May 18, 2023 | 12:00 – 1:00 PM (ET)
About the Webinar:
The COVID-19 emergency declaration of March 2020 caused a significant decrease in travel. Whereas highway travel rebounded rather quickly in the United States, transit use has not fully returned and may not fully return in the short or medium term. This report discusses the results from a survey of travelers’ stated use of transit before, during, and after the pandemic, focusing on identifying factors associated with their change in transit use, including stress and fear of COVID-19. The study included data collection in three experiment phases. In the first phase of data collection, the survey was distributed via several online platforms while the data for the second phase of the experiment was collected at Texas A&M’s Human Behavior Laboratory (HBL).
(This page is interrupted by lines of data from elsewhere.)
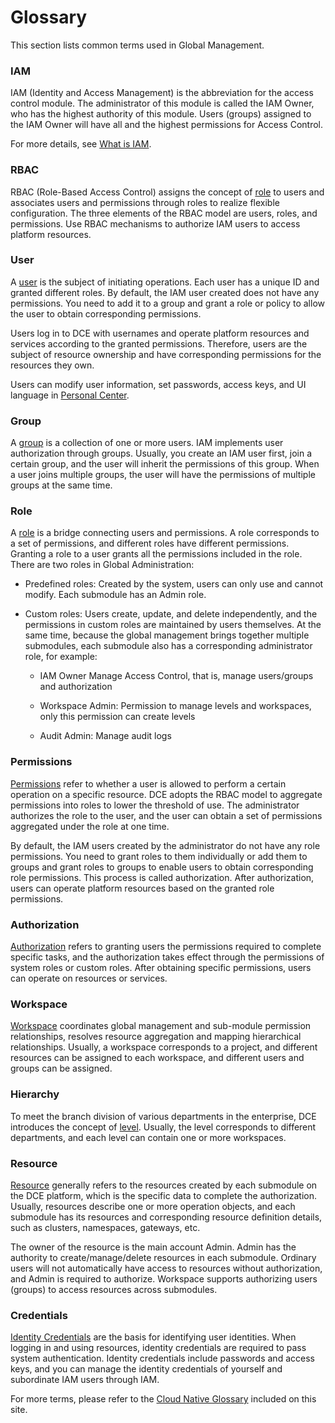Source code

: # Glossary

This section lists common terms used in Global Management.

### IAM

IAM (Identity and Access Management) is the abbreviation for the access control module.
The administrator of this module is called the IAM Owner, who has the highest authority
of this module. Users (groups) assigned to the IAM Owner will have all and the
highest permissions for Access Control.

For more details, see [What is IAM](../user-guide/access-control/iam.md).

### RBAC

RBAC (Role-Based Access Control) assigns the concept of [role](../user-guide/access-control/role.md)
to users and associates users and permissions through roles to realize flexible configuration.
The three elements of the RBAC model are users, roles, and permissions.
Use RBAC mechanisms to authorize IAM users to access platform resources.

### User

A [user](../user-guide/access-control/user.md) is the subject of initiating operations.
Each user has a unique ID and granted different roles.
By default, the IAM user created does not have any permissions. You need to add it to
a group and grant a role or policy to allow the user to obtain corresponding permissions.

Users log in to DCE with usernames and operate platform resources and services according to the granted permissions.
Therefore, users are the subject of resource ownership and have corresponding permissions for the resources they own.

Users can modify user information, set passwords, access keys, and UI language in [Personal Center](../user-guide/personal-center/security-setting.md).

### Group

A [group](../user-guide/access-control/group.md) is a collection of one or more users.
IAM implements user authorization through groups.
Usually, you create an IAM user first, join a certain group, and the user will inherit
the permissions of this group. When a user joins multiple groups, the user will have the
permissions of multiple groups at the same time.

### Role

A [role](../user-guide/access-control/role.md) is a bridge connecting users and permissions.
A role corresponds to a set of permissions, and different roles have different permissions.
Granting a role to a user grants all the permissions included in the role.
There are two roles in Global Administration:

- Predefined roles: Created by the system, users can only use and cannot modify.
  Each submodule has an Admin role.

- Custom roles: Users create, update, and delete independently, and the permissions
  in custom roles are maintained by users themselves. At the same time, because the
  global management brings together multiple submodules, each submodule also has a
  corresponding administrator role, for example:

    - IAM Owner Manage Access Control, that is, manage users/groups and authorization

    - Workspace Admin: Permission to manage levels and workspaces, only this permission can create levels

    - Audit Admin: Manage audit logs

### Permissions

[Permissions](../user-guide/access-control/iam.md) refer to whether a user is allowed to
perform a certain operation on a specific resource. DCE adopts the RBAC model to aggregate
permissions into roles to lower the threshold of use. The administrator authorizes the role
to the user, and the user can obtain a set of permissions aggregated under the role at one time.

By default, the IAM users created by the administrator do not have any role permissions.
You need to grant roles to them individually or add them to groups and grant roles to groups
to enable users to obtain corresponding role permissions. This process is called authorization.
After authorization, users can operate platform resources based on the granted role permissions.

### Authorization

[Authorization](../user-guide/access-control/iam.md) refers to granting users the permissions
required to complete specific tasks, and the authorization takes effect through the permissions
of system roles or custom roles.
After obtaining specific permissions, users can operate on resources or services.

### Workspace

[Workspace](../user-guide/workspace/workspace.md) coordinates global management and sub-module permission relationships, resolves resource aggregation and mapping hierarchical relationships.
Usually, a workspace corresponds to a project, and different resources can be assigned to each workspace, and different users and groups can be assigned.

### Hierarchy

To meet the branch division of various departments in the enterprise, DCE introduces the concept of [level](../user-guide/workspace/ws-folder.md). Usually, the level corresponds to different departments, and each level can contain one or more workspaces.

### Resource

[Resource](../user-guide/workspace/quota.md) generally refers to the resources created by
each submodule on the DCE platform, which is the specific data to complete the authorization.
Usually, resources describe one or more operation objects, and each submodule has its resources and corresponding resource definition details, such as clusters, namespaces, gateways, etc.

The owner of the resource is the main account Admin. Admin has the authority to
create/manage/delete resources in each submodule. Ordinary users will not automatically have
access to resources without authorization, and Admin is required to authorize.
Workspace supports authorizing users (groups) to access resources across submodules.

### Credentials

[Identity Credentials](../user-guide/access-control/idprovider.md) are the basis for identifying user identities. When logging in and using resources, identity credentials are required to pass system authentication.
Identity credentials include passwords and access keys, and you can manage the identity credentials of yourself and subordinate IAM users through IAM.

For more terms, please refer to the [Cloud Native Glossary](../../dce/terms.md) included on this site.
The third phase included a virtual reality (VR) experiment conducted at the University of Puerto Rico at Mayagüez. Both the second and third phases included skin conductance measurements to measure the participants’ stress levels. Approximately 41% of frequent transit users reduced their use of transit after the pandemic declaration in March 2020 and up to 45.5% stated they were less willing to use transit in the future even after the pandemic is over. However, our detailed analysis of their stress, fear of COVID-19, and response to other key questions indicated a lower range of approximately 15% to 25% of the respondents will not use transit as much in the future due to COVID-19. Respondents who stated a lower use of transit during the pandemic also had higher average stress levels and higher fear of COVID-19. During the VR experiment, seeing large groups of persons waiting at a bus stop and having to share the confined space inside the bus with a large group of transit riders, in addition to the presence of some riders coughing, significantly increased the stress levels of some participants.
About the Presenters:
Mark Burris, Ph.D., is a professor of civil engineering at Texas A&M University and a research engineer with the Texas A&M Transportation Institute. His main area of interest is traveler behavior in response to pricing, particularly congestion (or value) pricing. He has served in an evaluation and monitoring role for managed/express lane projects around the country. He has also led many studies and surveys on how travelers will react to innovative tolling strategies and the costs and benefits associated with those projects. He recently completed a 6-year term as chair of the Transportation Research Board’s Transportation Economics Committee.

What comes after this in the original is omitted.